- MATERIAL PROVIDED
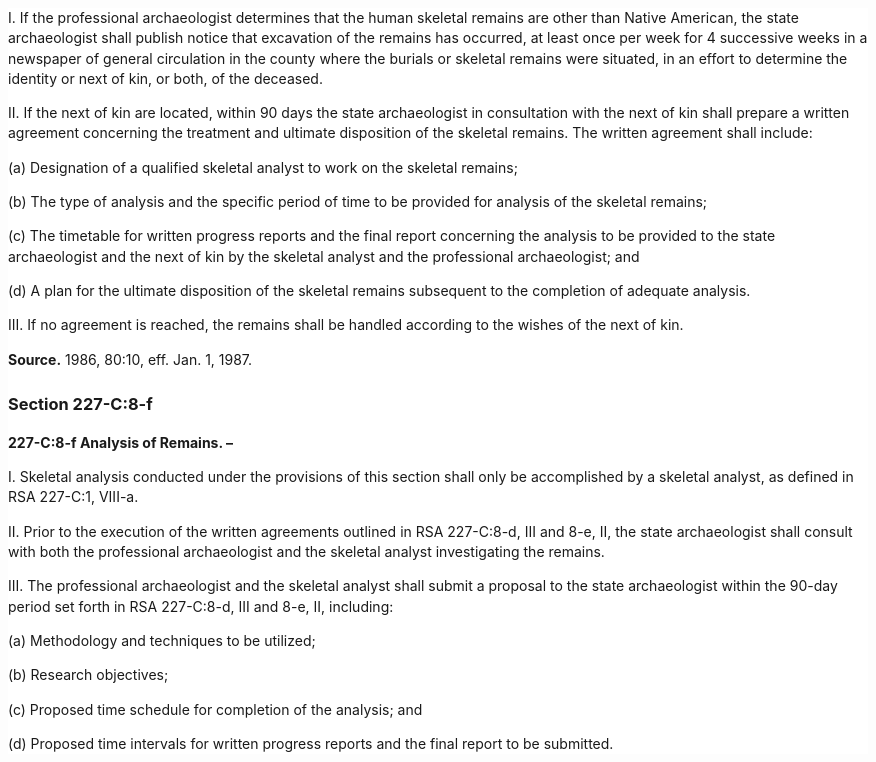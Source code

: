 I. If the professional archaeologist determines that the human
skeletal remains are other than Native American, the state archaeologist
shall publish notice that excavation of the remains has occurred, at
least once per week for 4 successive weeks in a newspaper of general
circulation in the county where the burials or skeletal remains were
situated, in an effort to determine the identity or next of kin, or
both, of the deceased.
                                             
 II. If the next of kin are located, within 90 days the state
archaeologist in consultation with the next of kin shall prepare a
written agreement concerning the treatment and ultimate disposition of
the skeletal remains. The written agreement shall include:
                                             
 (a) Designation of a qualified skeletal analyst to work on the
skeletal remains;
                                             
 (b) The type of analysis and the specific period of time to be
provided for analysis of the skeletal remains;
                                             
 (c) The timetable for written progress reports and the final
report concerning the analysis to be provided to the state archaeologist
and the next of kin by the skeletal analyst and the professional
archaeologist; and
                                             
 (d) A plan for the ultimate disposition of the skeletal remains
subsequent to the completion of adequate analysis.
                                             
 III. If no agreement is reached, the remains shall be handled
according to the wishes of the next of kin.

**Source.** 1986, 80:10, eff. Jan. 1, 1987.

### Section 227-C:8-f

 **227-C:8-f Analysis of Remains. –**
                                             
 I. Skeletal analysis conducted under the provisions of this section
shall only be accomplished by a skeletal analyst, as defined in RSA
227-C:1, VIII-a.
                                             
 II. Prior to the execution of the written agreements outlined in RSA
227-C:8-d, III and 8-e, II, the state archaeologist shall consult with
both the professional archaeologist and the skeletal analyst
investigating the remains.
                                             
 III. The professional archaeologist and the skeletal analyst shall
submit a proposal to the state archaeologist within the 90-day period
set forth in RSA 227-C:8-d, III and 8-e, II, including:
                                             
 (a) Methodology and techniques to be utilized;
                                             
 (b) Research objectives;
                                             
 (c) Proposed time schedule for completion of the analysis; and
                                             
 (d) Proposed time intervals for written progress reports and the
final report to be submitted.
                                             
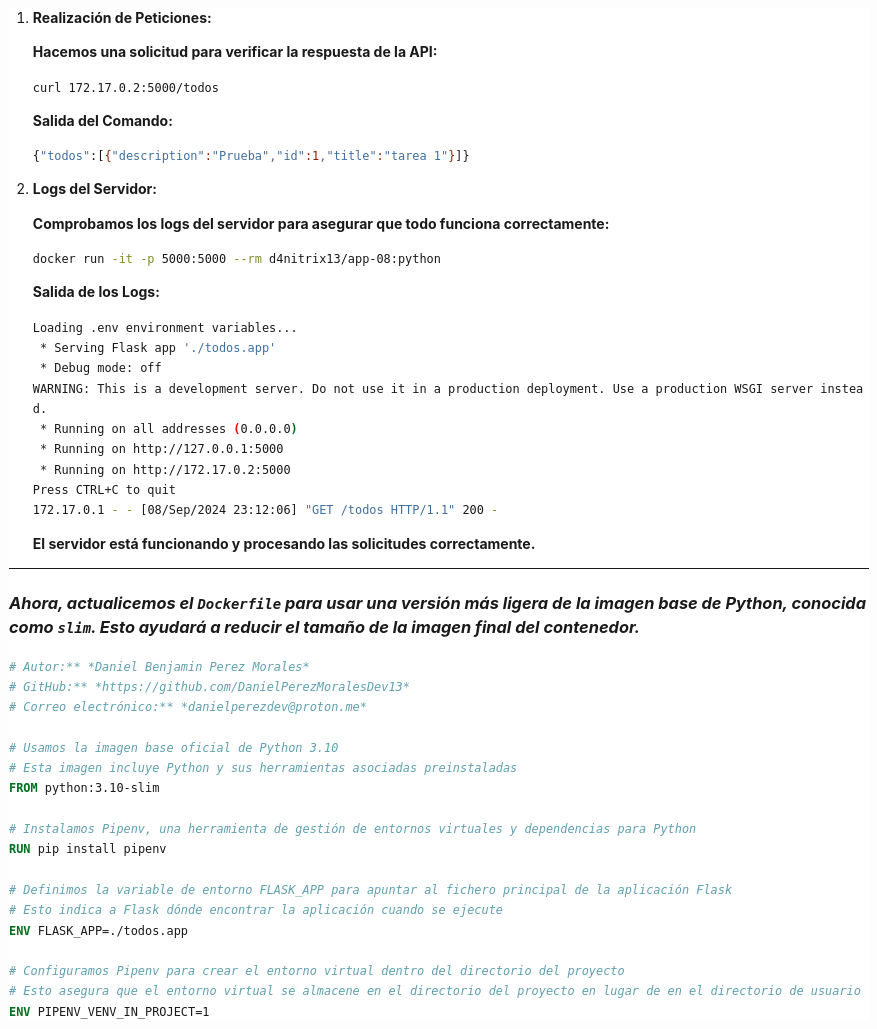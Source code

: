 1. **Realización de Peticiones:**

   **Hacemos una solicitud para verificar la respuesta de la API:**

   ```bash
   curl 172.17.0.2:5000/todos
   ```

   **Salida del Comando:**

   ```bash
   {"todos":[{"description":"Prueba","id":1,"title":"tarea 1"}]}
   ```

2. **Logs del Servidor:**

   **Comprobamos los logs del servidor para asegurar que todo funciona correctamente:**

   ```bash
   docker run -it -p 5000:5000 --rm d4nitrix13/app-08:python
   ```

   **Salida de los Logs:**

   ```bash
   Loading .env environment variables...
    * Serving Flask app './todos.app'
    * Debug mode: off
   WARNING: This is a development server. Do not use it in a production deployment. Use a production WSGI server instead.
    * Running on all addresses (0.0.0.0)
    * Running on http://127.0.0.1:5000
    * Running on http://172.17.0.2:5000
   Press CTRL+C to quit
   172.17.0.1 - - [08/Sep/2024 23:12:06] "GET /todos HTTP/1.1" 200 -
   ```

   **El servidor está funcionando y procesando las solicitudes correctamente.**

---

### ***Ahora, actualicemos el `Dockerfile` para usar una versión más ligera de la imagen base de Python, conocida como `slim`. Esto ayudará a reducir el tamaño de la imagen final del contenedor.***

```Dockerfile
# Autor:** *Daniel Benjamin Perez Morales*
# GitHub:** *https://github.com/DanielPerezMoralesDev13*
# Correo electrónico:** *danielperezdev@proton.me*

# Usamos la imagen base oficial de Python 3.10
# Esta imagen incluye Python y sus herramientas asociadas preinstaladas
FROM python:3.10-slim

# Instalamos Pipenv, una herramienta de gestión de entornos virtuales y dependencias para Python
RUN pip install pipenv

# Definimos la variable de entorno FLASK_APP para apuntar al fichero principal de la aplicación Flask
# Esto indica a Flask dónde encontrar la aplicación cuando se ejecute
ENV FLASK_APP=./todos.app

# Configuramos Pipenv para crear el entorno virtual dentro del directorio del proyecto
# Esto asegura que el entorno virtual se almacene en el directorio del proyecto en lugar de en el directorio de usuario
ENV PIPENV_VENV_IN_PROJECT=1


```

- EXERCISE AIM
Would you copy out the data exactly, leaving every picture out?

- EXERCISE RESULT
Source code

: I. If the professional archaeologist determines that the human
skeletal remains are other than Native American, the state archaeologist
shall publish notice that excavation of the remains has occurred, at
least once per week for 4 successive weeks in a newspaper of general
circulation in the county where the burials or skeletal remains were
situated, in an effort to determine the identity or next of kin, or
both, of the deceased.
                                             
 II. If the next of kin are located, within 90 days the state
archaeologist in consultation with the next of kin shall prepare a
written agreement concerning the treatment and ultimate disposition of
the skeletal remains. The written agreement shall include:
                                             
 (a) Designation of a qualified skeletal analyst to work on the
skeletal remains;
                                             
 (b) The type of analysis and the specific period of time to be
provided for analysis of the skeletal remains;
                                             
 (c) The timetable for written progress reports and the final
report concerning the analysis to be provided to the state archaeologist
and the next of kin by the skeletal analyst and the professional
archaeologist; and
                                             
 (d) A plan for the ultimate disposition of the skeletal remains
subsequent to the completion of adequate analysis.
                                             
 III. If no agreement is reached, the remains shall be handled
according to the wishes of the next of kin.

**Source.** 1986, 80:10, eff. Jan. 1, 1987.

### Section 227-C:8-f

 **227-C:8-f Analysis of Remains. –**
                                             
 I. Skeletal analysis conducted under the provisions of this section
shall only be accomplished by a skeletal analyst, as defined in RSA
227-C:1, VIII-a.
                                             
 II. Prior to the execution of the written agreements outlined in RSA
227-C:8-d, III and 8-e, II, the state archaeologist shall consult with
both the professional archaeologist and the skeletal analyst
investigating the remains.
                                             
 III. The professional archaeologist and the skeletal analyst shall
submit a proposal to the state archaeologist within the 90-day period
set forth in RSA 227-C:8-d, III and 8-e, II, including:
                                             
 (a) Methodology and techniques to be utilized;
                                             
 (b) Research objectives;
                                             
 (c) Proposed time schedule for completion of the analysis; and
                                             
 (d) Proposed time intervals for written progress reports and the
final report to be submitted.
                                             
Source code

: 1. **Realización de Peticiones:**

   **Hacemos una solicitud para verificar la respuesta de la API:**

   ```bash
   curl 172.17.0.2:5000/todos
   ```

   **Salida del Comando:**

   ```bash
   {"todos":[{"description":"Prueba","id":1,"title":"tarea 1"}]}
   ```

2. **Logs del Servidor:**

   **Comprobamos los logs del servidor para asegurar que todo funciona correctamente:**

   ```bash
   docker run -it -p 5000:5000 --rm d4nitrix13/app-08:python
   ```

   **Salida de los Logs:**

   ```bash
   Loading .env environment variables...
    * Serving Flask app './todos.app'
    * Debug mode: off
   WARNING: This is a development server. Do not use it in a production deployment. Use a production WSGI server instead.
    * Running on all addresses (0.0.0.0)
    * Running on http://127.0.0.1:5000
    * Running on http://172.17.0.2:5000
   Press CTRL+C to quit
   172.17.0.1 - - [08/Sep/2024 23:12:06] "GET /todos HTTP/1.1" 200 -
   ```

   **El servidor está funcionando y procesando las solicitudes correctamente.**

---

### ***Ahora, actualicemos el `Dockerfile` para usar una versión más ligera de la imagen base de Python, conocida como `slim`. Esto ayudará a reducir el tamaño de la imagen final del contenedor.***

```Dockerfile
# Autor:** *Daniel Benjamin Perez Morales*
# GitHub:** *https://github.com/DanielPerezMoralesDev13*
# Correo electrónico:** *danielperezdev@proton.me*

# Usamos la imagen base oficial de Python 3.10
# Esta imagen incluye Python y sus herramientas asociadas preinstaladas
FROM python:3.10-slim

# Instalamos Pipenv, una herramienta de gestión de entornos virtuales y dependencias para Python
RUN pip install pipenv

# Definimos la variable de entorno FLASK_APP para apuntar al fichero principal de la aplicación Flask
# Esto indica a Flask dónde encontrar la aplicación cuando se ejecute
ENV FLASK_APP=./todos.app

# Configuramos Pipenv para crear el entorno virtual dentro del directorio del proyecto
# Esto asegura que el entorno virtual se almacene en el directorio del proyecto en lugar de en el directorio de usuario
ENV PIPENV_VENV_IN_PROJECT=1


```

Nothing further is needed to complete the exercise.